The Story of Arch Systems: Building the Future of Manufacturing Intelligence

The journey of Arch Systems began not in a garage, but in the basement of a house near Stanford University. In a recent episode of Category Visionaries, co-founder Andrew Scheuermann shared how a friendship forged during PhD studies transformed into a partnership that would reshape manufacturing optimization.

From Stanford to StartX

Before Arch Systems, Andrew was living parallel lives. While completing his PhD in engineering at Stanford, building advanced machines and setting world records in electronics devices, he was also helping build StartX, a top startup accelerator. “I was helping a whole bunch of other amazing entrepreneurs start their companies, kind of rubbing shoulders with really cool people,” Andrew recalls. “Evan Spiegel Founder, Snapchat, is on the staff. In the early days, DoorDash founders were in one of the programs that I led when they were just kind of starting with the idea.”

An Unexpected Partnership

The story of Arch’s founding has an interesting twist. Andrew was initially trying to help his future co-founder find a business partner. “I was like, ‘oh, you need another Co-Founder. You need a business partner to come in and help you take this to market and think about the right way to go,'” Andrew shares. After numerous conversations, they realized they were each other’s perfect complement. “The things that he was worried about, I hadn’t answered for. The things that I was worried about, he hadn’t answered for.”

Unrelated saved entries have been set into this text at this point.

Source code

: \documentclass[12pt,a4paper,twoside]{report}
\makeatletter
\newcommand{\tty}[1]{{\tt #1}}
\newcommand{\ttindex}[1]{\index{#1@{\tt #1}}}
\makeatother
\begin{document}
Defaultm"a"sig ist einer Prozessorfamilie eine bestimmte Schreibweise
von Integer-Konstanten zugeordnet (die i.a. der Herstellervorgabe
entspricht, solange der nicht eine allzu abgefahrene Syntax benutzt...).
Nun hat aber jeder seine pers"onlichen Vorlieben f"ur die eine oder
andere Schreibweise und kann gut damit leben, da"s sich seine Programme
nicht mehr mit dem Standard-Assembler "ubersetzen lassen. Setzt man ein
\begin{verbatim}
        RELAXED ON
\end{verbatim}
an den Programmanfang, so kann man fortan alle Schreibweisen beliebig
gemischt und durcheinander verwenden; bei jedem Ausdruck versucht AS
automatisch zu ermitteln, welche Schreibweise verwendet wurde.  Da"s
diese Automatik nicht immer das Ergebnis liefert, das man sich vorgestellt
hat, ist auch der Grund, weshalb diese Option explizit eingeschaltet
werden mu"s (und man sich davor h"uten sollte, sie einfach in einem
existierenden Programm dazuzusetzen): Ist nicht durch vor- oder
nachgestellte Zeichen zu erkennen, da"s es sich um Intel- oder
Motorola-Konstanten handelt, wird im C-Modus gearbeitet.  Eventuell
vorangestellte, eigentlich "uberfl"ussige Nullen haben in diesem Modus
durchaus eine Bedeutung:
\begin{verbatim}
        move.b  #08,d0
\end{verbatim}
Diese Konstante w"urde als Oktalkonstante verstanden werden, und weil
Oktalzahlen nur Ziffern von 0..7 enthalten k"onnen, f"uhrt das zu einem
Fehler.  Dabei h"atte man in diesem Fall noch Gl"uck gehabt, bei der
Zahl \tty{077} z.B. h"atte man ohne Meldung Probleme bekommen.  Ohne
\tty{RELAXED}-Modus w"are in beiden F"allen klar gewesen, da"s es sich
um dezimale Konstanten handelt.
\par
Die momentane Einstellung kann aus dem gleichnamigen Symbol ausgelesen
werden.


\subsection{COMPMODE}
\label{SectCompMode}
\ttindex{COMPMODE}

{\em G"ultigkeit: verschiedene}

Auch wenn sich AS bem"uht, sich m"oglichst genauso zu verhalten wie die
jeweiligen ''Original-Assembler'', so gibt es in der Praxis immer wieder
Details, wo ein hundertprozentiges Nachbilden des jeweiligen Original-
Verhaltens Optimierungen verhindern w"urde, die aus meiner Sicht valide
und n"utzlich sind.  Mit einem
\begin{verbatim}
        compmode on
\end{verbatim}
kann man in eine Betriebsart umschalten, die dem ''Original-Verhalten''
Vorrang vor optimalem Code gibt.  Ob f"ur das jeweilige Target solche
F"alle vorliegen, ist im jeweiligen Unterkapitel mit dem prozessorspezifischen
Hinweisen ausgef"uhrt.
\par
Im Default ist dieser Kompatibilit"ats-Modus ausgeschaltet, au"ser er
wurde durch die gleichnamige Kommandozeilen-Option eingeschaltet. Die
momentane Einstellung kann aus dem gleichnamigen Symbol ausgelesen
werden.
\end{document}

The First Pivot: From Wells to Manufacturing

Arch’s original incarnation, called Well Done Technology, started with a World Bank grant to monitor wells in Tanzania. “Think about analytics. Of the many GEs over here saying, we’re going to digitize the jet engine, predict everything that happens so a jet engine never breaks. On the other side of the World Bank’s working with my Co-Founder… saying, what if we could predict when a well is going to break and people aren’t going to have drinking water anymore?”

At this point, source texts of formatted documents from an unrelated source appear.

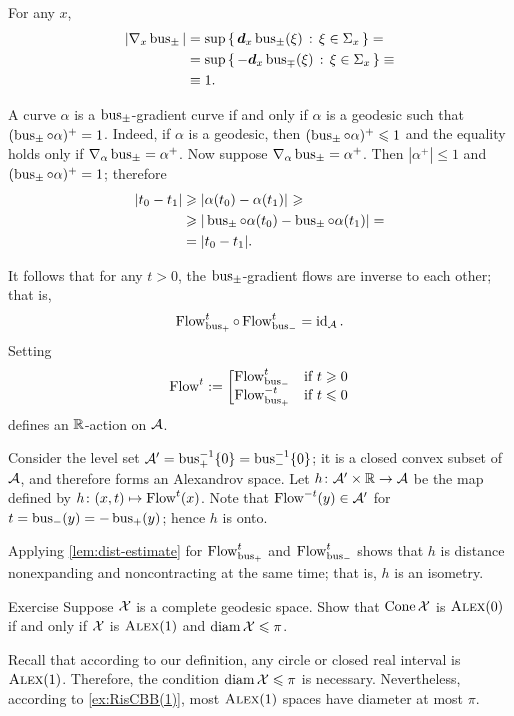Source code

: For any $x$,
\begin{align*}
|\nabla_x \bus_\pm|
&=\sup\set{\dd_x\bus_\pm(\xi)}{\xi\in\Sigma_x}=\\
&=\sup\set{-\dd_x\bus_\mp(\xi)}{\xi\in\Sigma_x}\equiv\\
&\equiv1.
\end{align*}

A curve $\alpha$ is a $\bus_\pm$-gradient curve
if and only if $\alpha$ is a geodesic such that $(\bus_\pm\circ\alpha)^+=1$.
Indeed, if $\alpha$ is a geodesic, then $(\bus_\pm\circ\alpha)^+\le 1$ and the equality holds only if $\nabla_\alpha\bus_\pm=\alpha^+$.
Now suppose $\nabla_\alpha\bus_\pm\z=\alpha^+$.
Then $|\alpha^+|\le 1$ and $(\bus_\pm\circ\alpha)^+=1$; therefore 
\begin{align*}
|t_0-t_1|&\ge \dist{\alpha(t_0)}{\alpha(t_1)}{}\ge
\\
&\ge|\bus_\pm\circ\alpha(t_0)-\bus_\pm\circ\alpha(t_1)|=
\\
&=|t_0-t_1|.
\end{align*}

It follows that for any $t>0$, the $\bus_\pm$-gradient flows are inverse to each other;
that is, 
\[\GF_{\bus_+}^t\circ\GF_{\bus_-}^t=\id_\spc{A}.\]
Setting
\[\GF^t\df
\left[
\begin{matrix}
\GF_{\bus_-}^{t}&\hbox{if}\ t\ge0
\\
\GF_{\bus_+}^{-t}&\hbox{if}\ t\le0
\end{matrix}
\right.\]
defines an $\RR$-action on $\spc{A}$.

Consider the level set $\spc{A}'=\bus_+^{-1}\{0\}=\bus_-^{-1}\{0\}$;
it is a closed convex subset of $\spc{A}$, and therefore forms an Alexandrov space.
Let $h\:\spc{A}'\times \RR\to \spc{A}$ be the map defined by $h\:(x,t)\mapsto \GF^t(x)$.
Note that $\GF^{-t}(y)\in \spc{A}'$ for $t=\bus_-(y)=-\bus_+(y)$; hence $h$ is onto.

Applying \ref{lem:dist-estimate} for $\GF_{\bus_+}^t$ and $\GF_{\bus_-}^t$ shows that $h$ is distance nonexpanding and noncontracting at the same time; that is, $h$ is an isometry.
\qeds

\begin{thm}{Exercise}\label{ex:cone-CBB}
Suppose $\spc{X}$ is a complete geodesic space.
Show that $\Cone\spc{X}$ is $\Alex0$ if and only if $\spc{X}$ is $\Alex1$ and $\diam\spc{X}\le \pi$.
\end{thm}

Recall that according to our definition, any circle or closed real interval is $\Alex1$.
Therefore, the condition $\diam\spc{X}\le \pi$ is necessary.
Nevertheless, according to \ref{ex:RisCBB(1)}, most $\Alex1$ spaces have diameter at most $\pi$.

This evolved into a modular IoT platform aimed at various industries, but the team discovered a fundamental mismatch between their offering and customer capabilities. Despite interest from enterprises wanting to build their own AI models, none had the necessary talent or resources to succeed.

The Manufacturing Focus

The pivotal moment came when they decided to focus exclusively on manufacturing optimization. This wasn’t just a minor adjustment – it was a complete transformation of their business model and approach. “When we finally got that focused on a vertical specific solution, we built the whole thing right,” Andrew explains. “We built the analytics and the intelligence and were able to start providing awesome optimizations inside of our customers.”

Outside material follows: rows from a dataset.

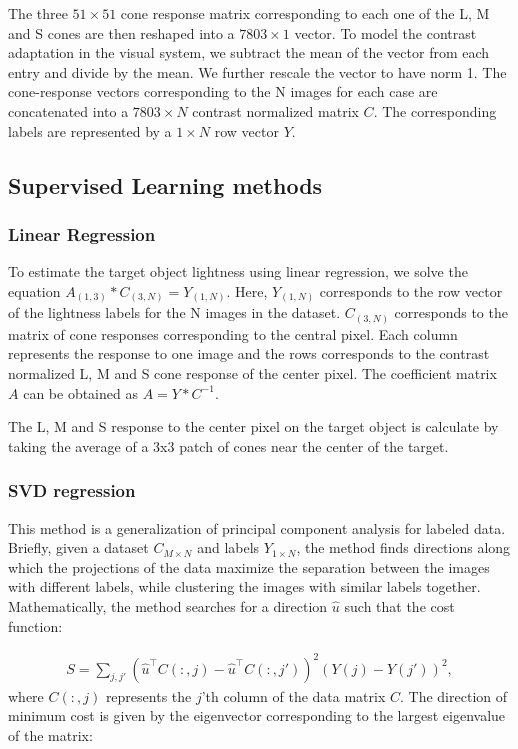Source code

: \documentclass{jov}
\begin{document}
The three $51 \times 51$ cone response matrix corresponding to each one of the L, M and S cones are then reshaped into a $7803 \times 1$ vector. To model the contrast adaptation in the visual system, we subtract the mean of the vector from each entry and divide by the mean. We further rescale the vector to have norm 1. The cone-response vectors corresponding to the N images for each case are concatenated into a $7803 \times N$ contrast normalized matrix $C$. The corresponding labels are represented by a $1 \times N$ row vector $Y$.

\subsection{Supervised Learning methods} \label{method:SupervisedLearning}
\subsubsection*{Linear Regression} To estimate the target object lightness using linear regression, we solve the equation $A_{(1,3)}*C_{(3,N)} = Y_{(1,N)}$. Here, $Y_{(1,N)}$ corresponds to the row vector of the lightness labels for the N images in the dataset. $C_{(3,N)}$ corresponds to the matrix of cone responses corresponding to the central pixel. Each column represents the response to one image and the rows corresponds to the contrast normalized L, M and S cone response of the center pixel. The coefficient matrix $A$ can be obtained as $A = Y*C^{-1}$. 

The L, M and S response to the center pixel on the target object is calculate by taking the average of a 3x3 patch of cones near the center of the target.

\subsubsection*{SVD regression}
This method is a generalization of principal component analysis for labeled data. Briefly, given a dataset $C_{M \times N}$ and labels $Y_{1\times N}$, the method finds directions along which the projections of the data maximize the separation between the images with different labels, while clustering the images with similar labels together. Mathematically, the method searches for a direction $\hat{u}$ such that the cost function:

\begin{align}
S = \sum\limits_{j,j'}\left(\hat{u}^\intercal C(:,j) - \hat{u}^\intercal C(:,j')\right)^2 \left(Y(j)-Y(j') \right)^2,
\end{align} 
where $C(:,j)$ represents the $j$'th column of the data matrix $C$. The direction of minimum cost is given by the eigenvector corresponding to the largest eigenvalue of the matrix:
\end{document}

Strategic Partnership and Scale

A key turning point was their partnership with Flex, one of the world’s largest manufacturers. Rather than rushing for revenue, they took a long-term approach. “We almost did free work for them for a long time and they essentially gave us access to all of their factories worldwide,” Andrew shares. This strategic patience paid off – today, they’re “connected to close to 10,000 machines and 100 plus factories, 15 countries working with a lot of the biggest names out there.”

The Future: Beyond Data Collection

Looking ahead, Arch Systems is pursuing an ambitious vision centered on what Andrew calls “cores” – combinations of machine connections and pre-built analytics. “Today we focus on surface mount technology and injection molding… in the next three to five years we’ll be in far more than two of these core processes,” including “CNC machines… semiconductor, packaging, paint shops.”

But perhaps most exciting is their new technology bet, Action Manager, which Andrew describes as “an intelligent system that helps automatically alert on the conditions happening in the factory, send it to the right people and lets you build these knowledge playbooks where the factory experts have a place to put all their knowledge.”

From a basement near Stanford to revolutionizing how some of the world’s largest manufacturers operate, Arch Systems’ story is a testament to the power of strategic patience and focused execution. Their journey shows that sometimes the path to success isn’t about rushing to market, but about taking the time to build something truly valuable.